Difference Quotient Problem.

A carpenter is constructing a large cubical storage shed. The volume of the shed is given by V(x) = x^2[(16-x^2)/4x], where x is the side length, in meteres.

a) Simplify the expression for the volume of the shed.

**I had no clue how to simplify it, but the answer is V(x)=4x-1/4x^3**

b) Determine the average rate of change of the volume of the shed when the side lengths are between 1.5m and 3m.

**Am I supposed to use the difference quotient to find average rate of change? I assumed so, so this is my work which ended up being wrong:**

V(x)=4x-1/4x^3

delta y/delta x= [f(x+h)-f(x)]/h

=[[4(x+h)-1/4(x+h)^3]-[4(x)-1/4(x)^3]]/h *is that what i was supposed to do..? so skipping a few steps I got:

=-1/4x^3 - 3/4x^2h - 3/4xh^2 - 1/4h^3 +4x +4h *skipping a few more steps:

=-3/4x^2 - 3/4xh - 1/4h^2 + 4

So I know to sub in 1.5 for h, since 1.5m is the interval between the two points (1.5 and 3). But what would I sub in for x?

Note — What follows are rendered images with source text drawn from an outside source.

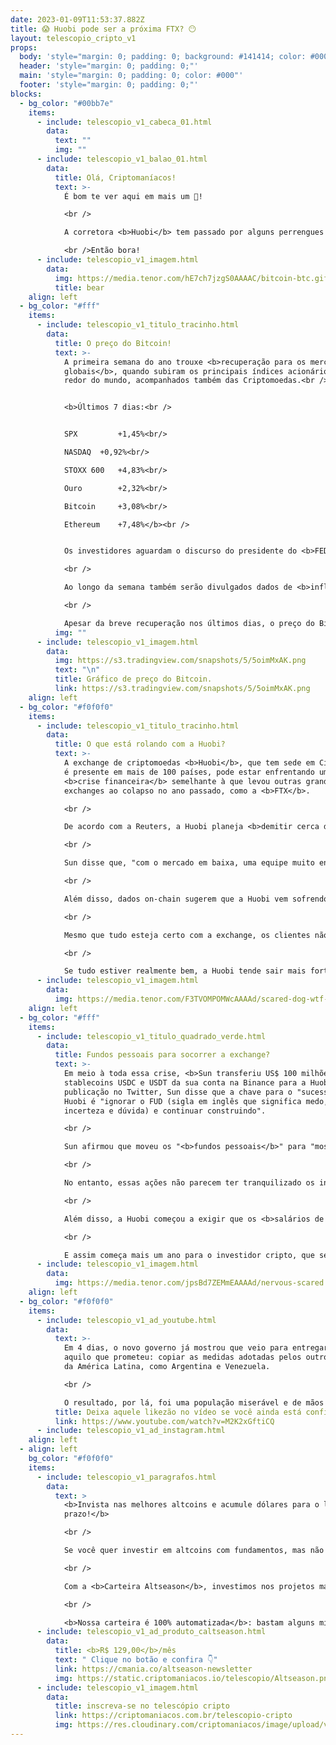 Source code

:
 ```yaml
---
date: 2023-01-09T11:53:37.882Z
title: 😱 Huobi pode ser a próxima FTX? 😶
layout: telescopio_cripto_v1
props:
  body: 'style="margin: 0; padding: 0; background: #141414; color: #000"'
  header: 'style="margin: 0; padding: 0;"'
  main: 'style="margin: 0; padding: 0; color: #000"'
  footer: 'style="margin: 0; padding: 0;"'
blocks:
  - bg_color: "#00bb7e"
    items:
      - include: telescopio_v1_cabeca_01.html
        data:
          text: ""
          img: ""
      - include: telescopio_v1_balao_01.html
        data:
          title: Olá, Criptomaníacos!
          text: >-
            É bom te ver aqui em mais um 🔭!

            <br />

            A corretora <b>Huobi</b> tem passado por alguns perrengues que nos deixam preocupados sobre o que pode acontecer no futuro. Preparado para entender tudo sobre o caso?

            <br />Então bora!
      - include: telescopio_v1_imagem.html
        data:
          img: https://media.tenor.com/hE7ch7jzgS0AAAAC/bitcoin-btc.gif
          title: bear
    align: left
  - bg_color: "#fff"
    items:
      - include: telescopio_v1_titulo_tracinho.html
        data:
          title: O preço do Bitcoin!
          text: >-
            A primeira semana do ano trouxe <b>recuperação para os mercados
            globais</b>, quando subiram os principais índices acionários ao
            redor do mundo, acompanhados também das Criptomoedas.<br />


            <b>Últimos 7 dias:<br />


            SPX 		+1,45%<br/>

            NASDAQ 	+0,92%<br/>

            STOXX 600 	+4,83%<br/>

            Ouro 		+2,32%<br/>

            Bitcoin 	+3,08%<br/>

            Ethereum 	+7,48%</b><br />


            Os investidores aguardam o discurso do presidente do <b>FED</b>, Jerome Powell, na manhã de terça-feira em busca de maiores sinais sobre a condução da política monetária durante o ano de 2023.

            <br />

            Ao longo da semana também serão divulgados dados de <b>inflação vindos da China e Estados Unidos</b>, que podem influenciar no humor dos investidores e trazer volatilidade às cotações.

            <br />

            Apesar da breve recuperação nos últimos dias, o preço do Bitcoin segue negociando em tendência de baixa e ainda precisa superar a importante região de resistência em aproximadamente <b>US$18.000</b> para uma recuperação mais robusta.
          img: ""
      - include: telescopio_v1_imagem.html
        data:
          img: https://s3.tradingview.com/snapshots/5/5oimMxAK.png
          text: "\n"
          title: Gráfico de preço do Bitcoin.
          link: https://s3.tradingview.com/snapshots/5/5oimMxAK.png
    align: left
  - bg_color: "#f0f0f0"
    items:
      - include: telescopio_v1_titulo_tracinho.html
        data:
          title: O que está rolando com a Huobi?
          text: >-
            A exchange de criptomoedas <b>Huobi</b>, que tem sede em Cingapura e
            é presente em mais de 100 países, pode estar enfrentando uma
            <b>crise financeira</b> semelhante à que levou outras grandes
            exchanges ao colapso no ano passado, como a <b>FTX</b>.

            <br />

            De acordo com a Reuters, a Huobi planeja <b>demitir cerca de 20% de seus funcionários</b>, de acordo com declarações do fundador da Tron, Justin Sun, que comprou 60% da Huobi por US$ 1 bilhão, no ano passado. 

            <br />

            Sun disse que, "com o mercado em baixa, uma equipe muito enxuta será mantida daqui para frente". Um "<b>ajuste estrutural</b>" na Huobi deve ser concluído até o final do primeiro trimestre.

            <br />

            Além disso, dados on-chain sugerem que a Huobi vem sofrendo uma onda de <b>retiradas de fundos</b> nos últimos dias. Em apenas uma semana, houve o saque de mais de US$ 100 milhões. O maior volume de saques foi em Stablecoins, como <b>USDT</b>.

            <br />

            Mesmo que tudo esteja certo com a exchange, os clientes não estão afim de assumir qualquer risco de ver a corretora seguir os passos da FTX. Assim, estão se antecipando e <b>removendo os fundos</b>.

            <br />

            Se tudo estiver realmente bem, a Huobi tende sair mais forte desse FUD. E se houver uma possibilidade real de <b>insolvência</b>, a retirada em massa pode acelerar o processo. 👀
      - include: telescopio_v1_imagem.html
        data:
          img: https://media.tenor.com/F3TVOMPOMWcAAAAd/scared-dog-wtf-is-going-on.gif
    align: left
  - bg_color: "#fff"
    items:
      - include: telescopio_v1_titulo_quadrado_verde.html
        data:
          title: Fundos pessoais para socorrer a exchange?
          text: >-
            Em meio à toda essa crise, <b>Sun transferiu US$ 100 milhões</b> em
            stablecoins USDC e USDT da sua conta na Binance para a Huobi. Em uma
            publicação no Twitter, Sun disse que a chave para o "sucesso" da
            Huobi é "ignorar o FUD (sigla em inglês que significa medo,
            incerteza e dúvida) e continuar construindo".

            <br />

            Sun afirmou que moveu os "<b>fundos pessoais</b>" para "mostrar confiança na exchange Huobi", mas a transferência pode ser para ajudar com o aumento de saques ou manter o nível de confiança na exchange. 

            <br />

            No entanto, essas ações não parecem ter tranquilizado os investidores. Com a recuperação do mercado nas últimas horas, o preço do token nativo da corretora, HT, teve leve alta no gráfico de 24 horas, o que ainda <b>não é o suficiente para cobrir as perdas semanais</b>.

            <br />

            Além disso, a Huobi começou a exigir que os <b>salários de seus funcionários fossem pagos em stablecoins</b> em vez de moeda corrente, o que causou protestos entre os trabalhadores. 

            <br />

            E assim começa mais um ano para o investidor cripto, que segue sua vida relaxado e em uma constante calmaria.
      - include: telescopio_v1_imagem.html
        data:
          img: https://media.tenor.com/jpsBd7ZEMmEAAAAd/nervous-scared.gif
    align: left
  - bg_color: "#f0f0f0"
    items:
      - include: telescopio_v1_ad_youtube.html
        data:
          text: >-
            Em 4 dias, o novo governo já mostrou que veio para entregar tudo
            aquilo que prometeu: copiar as medidas adotadas pelos outros países
            da América Latina, como Argentina e Venezuela. 

            <br />

            O resultado, por lá, foi uma população miserável e de mãos atadas. Não espere pelo pior... <b>PROTEJA-SE</b>!
          title: Deixa aquele likezão no vídeo se você ainda está confiante no BTC!
          link: https://www.youtube.com/watch?v=M2K2xGftiCQ
      - include: telescopio_v1_ad_instagram.html
    align: left
  - align: left
    bg_color: "#f0f0f0"
    items:
      - include: telescopio_v1_paragrafos.html
        data:
          text: >
            <b>Invista nas melhores altcoins e acumule dólares para o longo
            prazo!</b>

            <br />

            Se você quer investir em altcoins com fundamentos, mas não sabe como avaliar os projetos e não consegue acertar os preços de entrada, temos a solução pra você.

            <br />

            Com a <b>Carteira Altseason</b>, investimos nos projetos mais promissores para o longo prazo, como Ethereum, Aave, Polygon e outros, aproveitando os melhores preços!

            <br />

            <b>Nossa carteira é 100% automatizada</b>: bastam alguns minutos para configurá-la e deixá-la rebalancear os seus ativos — não temos acesso aos seus fundos, podemos apenas rebalancear o seu portfólio.
      - include: telescopio_v1_ad_produto_caltseason.html
        data:
          title: <b>R$ 129,00</b>/mês
          text: " Clique no botão e confira 👇"
          link: https://cmania.co/altseason-newsletter
          img: https://static.criptomaniacos.io/telescopio/Altseason.png
      - include: telescopio_v1_imagem.html
        data:
          title: inscreva-se no telescópio cripto
          link: https://criptomaniacos.com.br/telescopio-cripto
          img: https://res.cloudinary.com/criptomaniacos/image/upload/v1662133224/telescopio/inscreva-se-telescopio.png
---
```

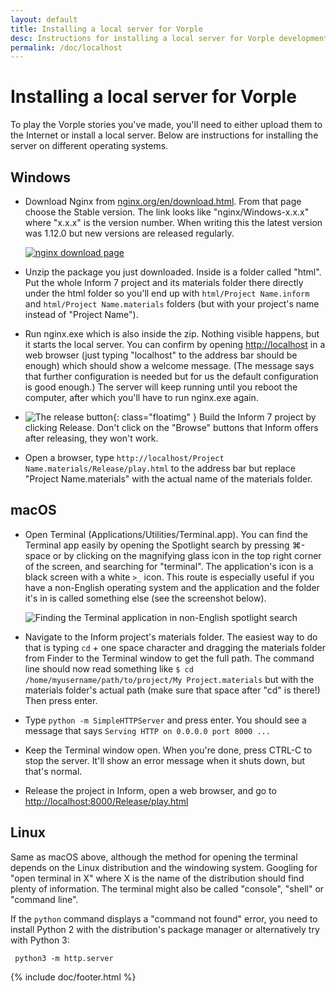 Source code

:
 ```yaml
---
layout: default
title: Installing a local server for Vorple
desc: Instructions for installing a local server for Vorple development. 
permalink: /doc/localhost
---
```


Installing a local server for Vorple
====================================

To play the Vorple stories you've made, you'll need to either upload them to the
Internet or install a local server. Below are instructions for installing
the server on different operating systems.

Windows
-------

- Download Nginx from 
  [nginx.org/en/download.html](http://nginx.org/en/download.html). From that 
  page choose the Stable version. The link looks like "nginx/Windows-x.x.x"
  where "x.x.x" is the version number. When writing this the latest version was
  1.12.0 but new versions are released regularly.
  
  [![nginx download page]({{site.url}}/media/image/doc/nginx-download.png)](http://nginx.org/en/download.html)
- Unzip the package you just downloaded. Inside is a folder called "html". Put 
  the whole Inform 7 project and its materials folder there directly under the 
  html folder so you'll end up with `html/Project Name.inform` and 
  `html/Project Name.materials` folders (but with your project's name instead
  of "Project Name").
- Run nginx.exe which is also inside the zip. Nothing visible happens, but it 
  starts the local server. You can confirm by opening 
  [http://localhost](http://localhost) in a web browser (just typing "localhost"
  to the address bar should be enough) which should show a welcome message. 
  (The message says that further configuration is needed but for us the
  default configuration is good enough.) The server will keep running until you 
  reboot the computer, after which you'll have to run nginx.exe again.
- ![The release button]({{site.url}}/media/image/doc/release-button.png){: class="floatimg" }
  Build the Inform 7 project by clicking Release. Don't click on the "Browse" 
  buttons that Inform offers after releasing, they won't work.
- Open a browser, type 
  `http://localhost/Project Name.materials/Release/play.html` to the address bar 
  but replace "Project Name.materials" with the actual name of the materials 
  folder.


macOS
-----

- Open Terminal (Applications/Utilities/Terminal.app). You can find the Terminal
  app easily by opening the Spotlight search by pressing &#8984;-space or by 
  clicking on the magnifying glass icon in the top right corner of the screen,
  and searching for "terminal". The application's icon is a black screen with a
  white `>_` icon. This route is especially useful if you have a non-English
  operating system and the application and the folder it's in is called 
  something else (see the screenshot below).
  
  ![Finding the Terminal application in non-English spotlight search]({{site.url}}/media/image/doc/terminal-spotlight.png)
- Navigate to the Inform project's materials folder. The easiest way to do that
  is typing `cd` + one space character and dragging the 
  materials folder from Finder to the Terminal window to get the full path. The 
  command line should now read something like 
  `$ cd /home/myusername/path/to/project/My Project.materials` but with the
  materials folder's actual path (make sure that space after "cd" is there!) 
  Then press enter.
- Type `python -m SimpleHTTPServer` and press enter. You should see a message
  that says `Serving HTTP on 0.0.0.0 port 8000 ...` 
- Keep the Terminal window open. When you're done, press CTRL-C to stop the
  server. It'll show an error message when it shuts down, but that's normal.
- Release the project in Inform, open a web browser, and go to 
  [http://localhost:8000/Release/play.html](http://localhost:8000/Release/play.html)


Linux
-----

Same as macOS above, although the method for opening the terminal depends on
the Linux distribution and the windowing system. Googling for "open terminal in
X" where X is the name of the distribution should find plenty of information. 
The terminal might also be called "console", "shell" or "command line".

If the `python` command displays a "command not found" error, you need to 
install Python 2 with the distribution's package manager or alternatively try 
with Python 3:

     python3 -m http.server

{% include doc/footer.html %}
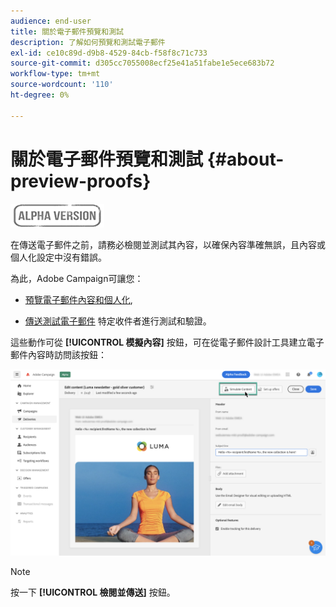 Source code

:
 ```yaml
---
audience: end-user
title: 關於電子郵件預覽和測試
description: 了解如何預覽和測試電子郵件
exl-id: ce10c89d-d9b8-4529-84cb-f58f8c71c733
source-git-commit: d305cc7055008ecf25e41a51fabe1e5ece683b72
workflow-type: tm+mt
source-wordcount: '110'
ht-degree: 0%

---
```


# 關於電子郵件預覽和測試 {#about-preview-proofs}

![](../assets/do-not-localize/badge.png)

在傳送電子郵件之前，請務必檢閱並測試其內容，以確保內容準確無誤，且內容或個人化設定中沒有錯誤。

為此，Adobe Campaign可讓您：

* [預覽電子郵件內容和個人化](#preview),

<!--* [Check the email rendering](#rendering) in popular desktop, mobile and web-based clients,-->
* [傳送測試電子郵件](#send-proofs) 特定收件者進行測試和驗證。

這些動作可從 **[!UICONTROL 模擬內容]** 按鈕，可在從電子郵件設計工具建立電子郵件內容時訪問該按鈕：

![](assets/simulate.png)

>[!NOTE]
>
>按一下 **[!UICONTROL 檢閱並傳送]** 按鈕。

I chose to sub in 1.5 for it also.. can someone explain why if thats right?

So when I subbed those numbers in I get -7.75.. the answer is 0.0625m^3/m

c) Determine the instantaneous rate of change of the colume of the shed when the side length is 3m.

**Would I just sub in 3 for x and 0.000001 (a number really close to 0) for h, since the instantaneous interval is 0? Answer is -2.75m^3/m**

I'm having a bit of trouble doing difference quotient stuff =/